**Work task**
Leave the pictures aside and give back every entry below word for word.

[Start of Attachment]

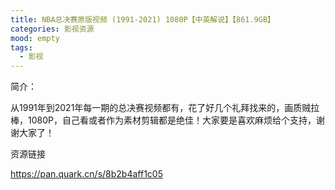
 ```yaml
---
title: NBA总决赛原版视频 (1991-2021) 1080P【中英解说】【861.9GB】
categories: 影视资源
mood: empty
tags:
  - 影视
---
```





简介：

从1991年到2021年每一期的总决赛视频都有，花了好几个礼拜找来的，画质贼拉棒，1080P，自己看或者作为素材剪辑都是绝佳！大家要是喜欢麻烦给个支持，谢谢大家了！




资源链接

https://pan.quark.cn/s/8b2b4aff1c05





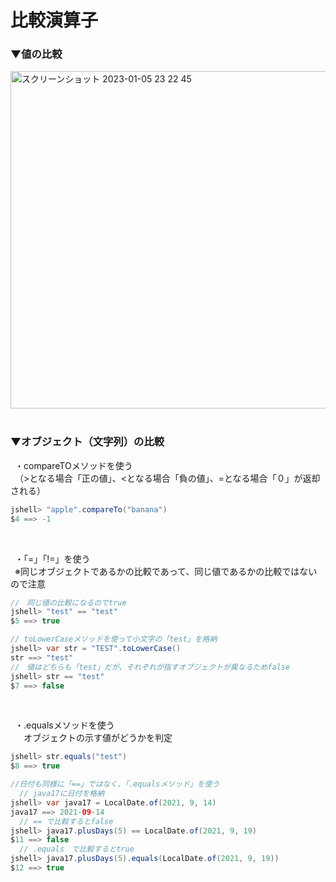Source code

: # 比較演算子

### ▼値の比較
<img width="540" alt="スクリーンショット 2023-01-05 23 22 45" src="https://user-images.githubusercontent.com/81621944/210802196-da777bb7-bdde-40ca-9c18-83cddbeedfbe.png"><br>
<br>

### ▼オブジェクト（文字列）の比較
&ensp;・compareTOメソッドを使う<br>
&ensp;（>となる場合「正の値」、<となる場合「負の値」、=となる場合「０」が返却される）<br>
```java
jshell> "apple".compareTo("banana")
$4 ==> -1
```
<br>

&ensp;・「=」「!=」を使う<br>
&ensp;※同じオブジェクトであるかの比較であって、同じ値であるかの比較ではないので注意<br>
```java
//　同じ値の比較になるのでtrue
jshell> "test" == "test"
$5 ==> true

// toLowerCaseメソッドを使って小文字の「test」を格納
jshell> var str = "TEST".toLowerCase()
str ==> "test"
//　値はどちらも「test」だが、それぞれが指すオブジェクトが異なるためfalse
jshell> str == "test"
$7 ==> false
```
<br>

&ensp;・.equalsメソッドを使う<br>
&ensp;　オブジェクトの示す値がどうかを判定<br>
```java
jshell> str.equals("test")
$8 ==> true

//日付も同様に「==」ではなく、「.equalsメソッド」を使う
  // java17に日付を格納
jshell> var java17 = LocalDate.of(2021, 9, 14)
java17 ==> 2021-09-14
  // == で比較するとfalse
jshell> java17.plusDays(5) == LocalDate.of(2021, 9, 19)
$11 ==> false
  // .equals　で比較するとtrue
jshell> java17.plusDays(5).equals(LocalDate.of(2021, 9, 19))
$12 ==> true



```
<br>
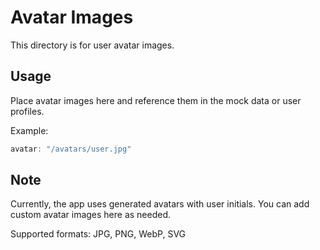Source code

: # Avatar Images

This directory is for user avatar images.

## Usage

Place avatar images here and reference them in the mock data or user profiles.

Example:
```typescript
avatar: "/avatars/user.jpg"
```

## Note

Currently, the app uses generated avatars with user initials. You can add custom avatar images here as needed.

Supported formats: JPG, PNG, WebP, SVG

[End of Attachment]

**Solution for this exercise**
 ```yaml
---
title: NBA总决赛原版视频 (1991-2021) 1080P【中英解说】【861.9GB】
categories: 影视资源
mood: empty
tags:
  - 影视
---
```





简介：

从1991年到2021年每一期的总决赛视频都有，花了好几个礼拜找来的，画质贼拉棒，1080P，自己看或者作为素材剪辑都是绝佳！大家要是喜欢麻烦给个支持，谢谢大家了！




资源链接

https://pan.quark.cn/s/8b2b4aff1c05





Source code

: # 比較演算子

### ▼値の比較
<img width="540" alt="スクリーンショット 2023-01-05 23 22 45" src="https://user-images.githubusercontent.com/81621944/210802196-da777bb7-bdde-40ca-9c18-83cddbeedfbe.png"><br>
<br>

### ▼オブジェクト（文字列）の比較
&ensp;・compareTOメソッドを使う<br>
&ensp;（>となる場合「正の値」、<となる場合「負の値」、=となる場合「０」が返却される）<br>
```java
jshell> "apple".compareTo("banana")
$4 ==> -1
```
<br>

&ensp;・「=」「!=」を使う<br>
&ensp;※同じオブジェクトであるかの比較であって、同じ値であるかの比較ではないので注意<br>
```java
//　同じ値の比較になるのでtrue
jshell> "test" == "test"
$5 ==> true

// toLowerCaseメソッドを使って小文字の「test」を格納
jshell> var str = "TEST".toLowerCase()
str ==> "test"
//　値はどちらも「test」だが、それぞれが指すオブジェクトが異なるためfalse
jshell> str == "test"
$7 ==> false
```
<br>

&ensp;・.equalsメソッドを使う<br>
&ensp;　オブジェクトの示す値がどうかを判定<br>
```java
jshell> str.equals("test")
$8 ==> true

//日付も同様に「==」ではなく、「.equalsメソッド」を使う
  // java17に日付を格納
jshell> var java17 = LocalDate.of(2021, 9, 14)
java17 ==> 2021-09-14
  // == で比較するとfalse
jshell> java17.plusDays(5) == LocalDate.of(2021, 9, 19)
$11 ==> false
  // .equals　で比較するとtrue
jshell> java17.plusDays(5).equals(LocalDate.of(2021, 9, 19))
$12 ==> true



```
<br>
Source code

: # Avatar Images

This directory is for user avatar images.

## Usage

Place avatar images here and reference them in the mock data or user profiles.

Example:
```typescript
avatar: "/avatars/user.jpg"
```

## Note

Currently, the app uses generated avatars with user initials. You can add custom avatar images here as needed.

Supported formats: JPG, PNG, WebP, SVG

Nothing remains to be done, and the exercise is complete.